JpGU-AGU Joint Meeting 2017

Presentation information

[EE] Oral

S (Solid Earth Sciences) » S-IT Science of the Earth's Interior & Tectonophysics

[S-IT24] [EE] Stress geomechanics integrations: Observations, Modelings and Implications (OMI)

Wed. May 24, 2017 3:30 PM - 5:00 PM A09 (Tokyo Bay Makuhari Hall)

convener:HungYu Wu(Japan Agency for Marine-Earth Science and Technology), Masataka Kinoshita(Earthquake Research Institute, University of Tokyo), Ayumu Miyakawa(Institute of Geology and Geoinformation (IGG), Geological Survey of Japan, AIST), Hsin-Hua Huang(Institute of Earth Sciences, Academia Sinica), Chairperson:Masataka Kinoshita(Earthquake Research Institute, the University of Tokyo), Chairperson:Ayumu Miyakawa(Geological Survey of Japan, AIST)

4:45 PM - 5:00 PM

[SIT24-12] Elastic stress field reconstruction in the Nankai Trough area based on WSM and drilled data

Alexander Galybin1, *Nikita Dubinya1 (1.The Schmidt Institute of Physics of the Earth of the Russian Academy of Sciences)

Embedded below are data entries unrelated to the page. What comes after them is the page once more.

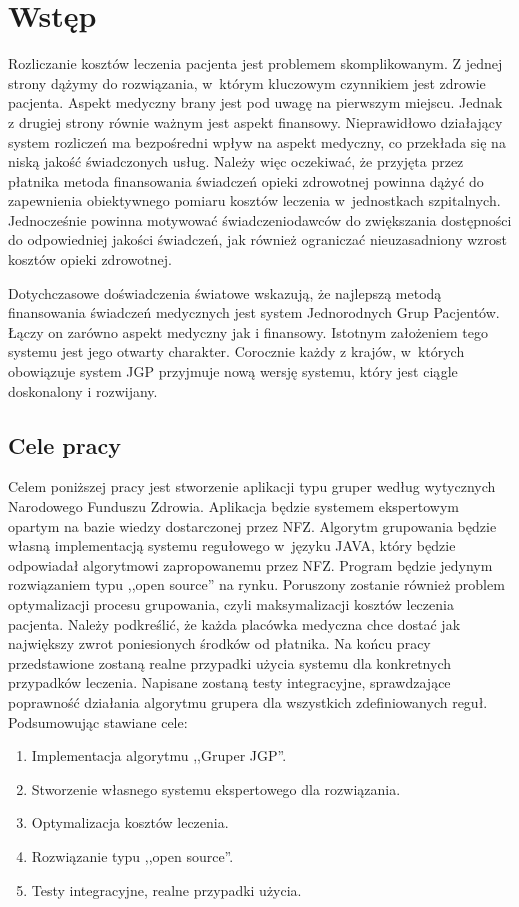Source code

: \chapter{Wstęp}
\label{cha:wstep}

Rozliczanie kosztów leczenia pacjenta jest problemem skomplikowanym. Z jednej strony dążymy do rozwiązania, w~którym kluczowym czynnikiem jest zdrowie pacjenta. Aspekt medyczny brany jest pod uwagę na pierwszym miejscu. Jednak z drugiej strony równie ważnym jest aspekt finansowy. Nieprawidłowo działający system rozliczeń ma bezpośredni wpływ na aspekt medyczny, co przekłada się na niską jakość świadczonych usług. Należy więc oczekiwać, że przyjęta przez płatnika metoda finansowania świadczeń opieki zdrowotnej powinna dążyć do zapewnienia obiektywnego pomiaru kosztów leczenia w~jednostkach szpitalnych. Jednocześnie powinna motywować świadczeniodawców do zwiększania dostępności do odpowiedniej jakości świadczeń, jak również ograniczać nieuzasadniony wzrost kosztów opieki zdrowotnej.

Dotychczasowe doświadczenia światowe wskazują, że najlepszą metodą finansowania świadczeń medycznych jest system Jednorodnych Grup Pacjentów. Łączy on zarówno aspekt medyczny jak i finansowy. Istotnym założeniem tego systemu jest jego otwarty charakter. Corocznie każdy z krajów, w~których obowiązuje system JGP przyjmuje nową wersję systemu, który jest ciągle doskonalony i rozwijany.


\section{Cele pracy}
\label{sec:celePracy}

Celem poniższej pracy jest stworzenie aplikacji typu gruper według wytycznych Narodowego Funduszu Zdrowia. Aplikacja będzie systemem ekspertowym opartym na bazie wiedzy dostarczonej przez NFZ. Algorytm grupowania będzie własną implementacją systemu regułowego w~języku JAVA, który będzie odpowiadał algorytmowi zapropowanemu przez NFZ. Program będzie jedynym rozwiązaniem typu ,,open source'' na rynku. Poruszony zostanie również problem optymalizacji procesu grupowania, czyli maksymalizacji kosztów leczenia pacjenta. Należy podkreślić, że każda placówka medyczna chce dostać jak największy zwrot poniesionych środków od płatnika. Na końcu pracy przedstawione zostaną realne przypadki użycia systemu dla konkretnych przypadków leczenia. Napisane zostaną testy integracyjne, sprawdzające poprawność działania algorytmu grupera dla wszystkich zdefiniowanych reguł. 
Podsumowując stawiane cele:
\begin{enumerate}
\item Implementacja algorytmu ,,Gruper JGP''.
\item Stworzenie własnego systemu ekspertowego dla rozwiązania.
\item Optymalizacja kosztów leczenia.
\item Rozwiązanie typu ,,open source''.
\item Testy integracyjne, realne przypadki użycia.
\end{enumerate}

Keywords:NanTroSEIZE, In-situ stress, Stress trajectories method

We use the stress trajectories method (STM) to evaluate the stress state in the vicinity of the Nankai Trough. The approach allows estimating the principal horizontal stresses distribution in horizontal plane based on the discrete data on principal stresses orientations. We use World Stress Map (WSM, 2008) to reconstruct the stress state. 10 data of A-C quality have been detected in the area (1ox1o). The number of data allows using complex polynomials of up to second degree for approximation of the complex potentials in the plane elastic problem. It has been found that the linear approximation provides minimum residual from data. The reconstructed fields present the stress trajectory pattern (shown in Figure 1(a)) and the normalized field of maximum normalized shear stress (Figure 1(b)).
Then we used 11 in-situ stress measurements from the wells in Nankai Trough Seismogenic Zone (NanTroSEIZE expeditions 314-316, 319, 322, 338, 348) for comparison with the reconstructed stress trajectories. These are shown in Figure 1(a) by blue segments with a small circle at its middle, while the red segments represent the WSM data. It is evident from the figure that the included data agrees well with the reconstructed trajectories.
The results presented in the figure demonstrate the existence of an isotropic point where the principal stresses are equal to each other. In the vicinity of this point we can observe a sharp change in the stress trajectories. It is evident from Figure 1(b) that in the vicinity of this point the maximum shear stress magnitudes are much smaller than at the periphery of the examined area. The isolines of maximum shear stress are close to ellipses. It is worth to note that the long semi-axes of these ellipses are sub-parallel to the plate margin located in the investigated area. Bearing in mind that the dip of the subducting crust has N-W orientation which is orthogonal to the family of the stress trajectories shown in Figure 1 and therefore it is sub-parallel to the second family of trajectories which mechanically means that the shear stress on the plate margin is relatively small. This result requires further discussion from the geomechanical point of view.